The fabulous stretch of hot weather in July prompted a return of the Sandycove of our childhood: long, hot, endless summer days that went on forever, where the concrete burned your feet and the togs were never off in between swims. The most important question was: is the tide in? And that first glimpse of the sea through the entrance to the old changing rooms on the way down Sandycove Avenue could make or break a day.
Some things never change. In this picture, Sadhbh Duffy (9) and Emily Foster-Ryan (10) are making the best of things, making the jump even though the tide is going out and the drop is getting higher and higher. Funny how kids never notice that; they just doggedly keep going back to the same place every time, even when the water is hardly up to their knees and every watching parent is cringing.
The girls had been jumping like little lemmings for what seemed likes hours, frozen in their swimsuits, having decided out of the blue this year that wetsuits are for wimps. They focused on jumping in and swimming around to “the ladder”, a rite of passage for all the children at Sandycove.

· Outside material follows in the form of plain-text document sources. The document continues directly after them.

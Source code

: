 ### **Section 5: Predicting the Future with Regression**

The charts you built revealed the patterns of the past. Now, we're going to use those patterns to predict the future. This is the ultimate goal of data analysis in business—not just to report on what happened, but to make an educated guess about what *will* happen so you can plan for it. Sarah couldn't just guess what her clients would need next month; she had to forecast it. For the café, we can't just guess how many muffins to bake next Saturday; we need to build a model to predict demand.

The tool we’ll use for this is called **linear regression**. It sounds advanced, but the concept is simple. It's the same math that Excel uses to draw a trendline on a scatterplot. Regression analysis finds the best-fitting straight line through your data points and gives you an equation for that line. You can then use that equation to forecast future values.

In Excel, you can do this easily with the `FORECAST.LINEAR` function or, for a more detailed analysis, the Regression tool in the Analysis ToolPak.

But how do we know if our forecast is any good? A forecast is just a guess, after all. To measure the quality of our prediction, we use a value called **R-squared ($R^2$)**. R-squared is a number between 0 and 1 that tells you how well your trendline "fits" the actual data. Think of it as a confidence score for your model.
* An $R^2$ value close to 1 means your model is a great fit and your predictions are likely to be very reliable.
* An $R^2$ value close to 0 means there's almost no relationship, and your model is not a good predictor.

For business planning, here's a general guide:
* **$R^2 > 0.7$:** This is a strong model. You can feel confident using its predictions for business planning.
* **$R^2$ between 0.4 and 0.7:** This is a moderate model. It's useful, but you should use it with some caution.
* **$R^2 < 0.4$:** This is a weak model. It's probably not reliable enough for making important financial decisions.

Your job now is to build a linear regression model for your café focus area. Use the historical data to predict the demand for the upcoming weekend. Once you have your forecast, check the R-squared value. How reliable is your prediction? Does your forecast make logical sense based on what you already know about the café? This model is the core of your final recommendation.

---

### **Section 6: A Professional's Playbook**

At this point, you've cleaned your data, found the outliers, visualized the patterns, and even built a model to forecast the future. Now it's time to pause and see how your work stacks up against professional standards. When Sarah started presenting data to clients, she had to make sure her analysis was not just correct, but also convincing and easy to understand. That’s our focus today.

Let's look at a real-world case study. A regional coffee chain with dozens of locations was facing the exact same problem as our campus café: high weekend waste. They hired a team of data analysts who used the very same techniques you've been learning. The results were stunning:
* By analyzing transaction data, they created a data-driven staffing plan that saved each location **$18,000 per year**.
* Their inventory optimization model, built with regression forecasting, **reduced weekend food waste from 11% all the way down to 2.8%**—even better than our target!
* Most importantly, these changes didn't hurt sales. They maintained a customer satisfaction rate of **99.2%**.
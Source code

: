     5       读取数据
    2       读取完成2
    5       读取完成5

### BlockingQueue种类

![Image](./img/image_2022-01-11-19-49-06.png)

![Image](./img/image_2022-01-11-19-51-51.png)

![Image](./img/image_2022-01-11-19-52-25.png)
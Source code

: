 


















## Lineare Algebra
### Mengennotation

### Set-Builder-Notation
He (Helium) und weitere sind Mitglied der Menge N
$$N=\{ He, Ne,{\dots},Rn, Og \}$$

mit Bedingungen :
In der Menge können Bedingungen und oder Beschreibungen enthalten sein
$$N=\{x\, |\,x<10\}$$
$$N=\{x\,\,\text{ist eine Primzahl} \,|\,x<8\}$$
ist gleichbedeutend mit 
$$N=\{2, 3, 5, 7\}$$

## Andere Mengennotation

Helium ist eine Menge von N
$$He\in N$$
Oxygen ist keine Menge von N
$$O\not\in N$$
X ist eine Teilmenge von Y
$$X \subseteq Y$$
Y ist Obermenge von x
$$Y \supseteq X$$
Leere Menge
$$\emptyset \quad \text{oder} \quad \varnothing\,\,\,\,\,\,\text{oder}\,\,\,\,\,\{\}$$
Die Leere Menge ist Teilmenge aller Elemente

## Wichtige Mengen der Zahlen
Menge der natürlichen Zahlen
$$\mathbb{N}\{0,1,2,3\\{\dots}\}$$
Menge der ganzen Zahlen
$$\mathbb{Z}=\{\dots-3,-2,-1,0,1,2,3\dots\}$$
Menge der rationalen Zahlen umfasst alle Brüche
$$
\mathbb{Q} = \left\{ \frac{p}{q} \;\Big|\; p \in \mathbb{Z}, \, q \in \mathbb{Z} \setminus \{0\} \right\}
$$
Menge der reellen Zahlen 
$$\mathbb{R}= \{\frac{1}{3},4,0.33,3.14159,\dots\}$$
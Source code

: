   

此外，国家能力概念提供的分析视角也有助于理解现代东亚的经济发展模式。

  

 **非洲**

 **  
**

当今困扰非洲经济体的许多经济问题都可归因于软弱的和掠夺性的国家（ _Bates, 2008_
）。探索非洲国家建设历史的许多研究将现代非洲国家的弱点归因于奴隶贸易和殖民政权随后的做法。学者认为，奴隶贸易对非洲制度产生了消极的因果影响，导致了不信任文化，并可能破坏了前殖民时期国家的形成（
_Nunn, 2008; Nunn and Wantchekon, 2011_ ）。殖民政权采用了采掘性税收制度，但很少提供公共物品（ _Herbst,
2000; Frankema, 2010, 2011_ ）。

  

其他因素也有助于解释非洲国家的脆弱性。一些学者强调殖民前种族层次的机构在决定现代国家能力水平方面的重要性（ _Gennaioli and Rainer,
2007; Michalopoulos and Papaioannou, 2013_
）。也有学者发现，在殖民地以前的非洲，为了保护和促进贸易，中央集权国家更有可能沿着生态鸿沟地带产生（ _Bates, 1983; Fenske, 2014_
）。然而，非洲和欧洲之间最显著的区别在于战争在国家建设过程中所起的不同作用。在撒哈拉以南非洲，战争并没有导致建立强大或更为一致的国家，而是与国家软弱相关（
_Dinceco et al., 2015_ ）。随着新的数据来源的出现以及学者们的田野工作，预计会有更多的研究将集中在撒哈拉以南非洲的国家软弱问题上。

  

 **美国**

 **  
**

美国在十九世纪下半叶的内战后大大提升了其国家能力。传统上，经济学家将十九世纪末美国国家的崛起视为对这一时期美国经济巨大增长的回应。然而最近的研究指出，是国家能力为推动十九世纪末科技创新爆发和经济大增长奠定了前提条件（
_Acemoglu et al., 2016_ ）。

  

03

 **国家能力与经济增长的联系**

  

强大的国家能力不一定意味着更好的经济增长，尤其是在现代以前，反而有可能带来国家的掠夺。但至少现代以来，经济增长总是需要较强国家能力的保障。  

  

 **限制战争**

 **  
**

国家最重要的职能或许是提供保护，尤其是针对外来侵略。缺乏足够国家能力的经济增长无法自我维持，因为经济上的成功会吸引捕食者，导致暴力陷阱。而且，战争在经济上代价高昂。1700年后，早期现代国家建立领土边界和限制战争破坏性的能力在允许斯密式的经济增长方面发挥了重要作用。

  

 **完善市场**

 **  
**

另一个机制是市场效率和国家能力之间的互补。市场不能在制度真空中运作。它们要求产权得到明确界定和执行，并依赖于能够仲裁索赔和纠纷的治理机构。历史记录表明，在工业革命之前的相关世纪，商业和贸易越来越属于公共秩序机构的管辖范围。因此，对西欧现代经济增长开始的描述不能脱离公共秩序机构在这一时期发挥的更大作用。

Their pals Eve (13) Sophie (8) and Lara Cotter (10) then arrived with their mum Sheenagh, and the whole cycle started again, the girls heading straight back to the same spot on the pier to jump. Eve had her iPad, a risky business near all that, but, far from trying to find a shady spot to resume communications with absent friends, she was trying to get the perfect shot. The girls were only too happy to oblige.
The shot was actually very hard to get, the girls having to jump very high for Eve to catch them in mid-air, framed against the beautiful turquoise of the sea. But she stuck to her guns and the girls rose (pardon the pun) to the occasion.
It provided pure Sandycove entertainment: laughing and giggling, jostling and pushing, all interspersed with some spectacular mishits and bad timings. Finally, the girls had enough of messing around and, like old professionals, jumped for joy.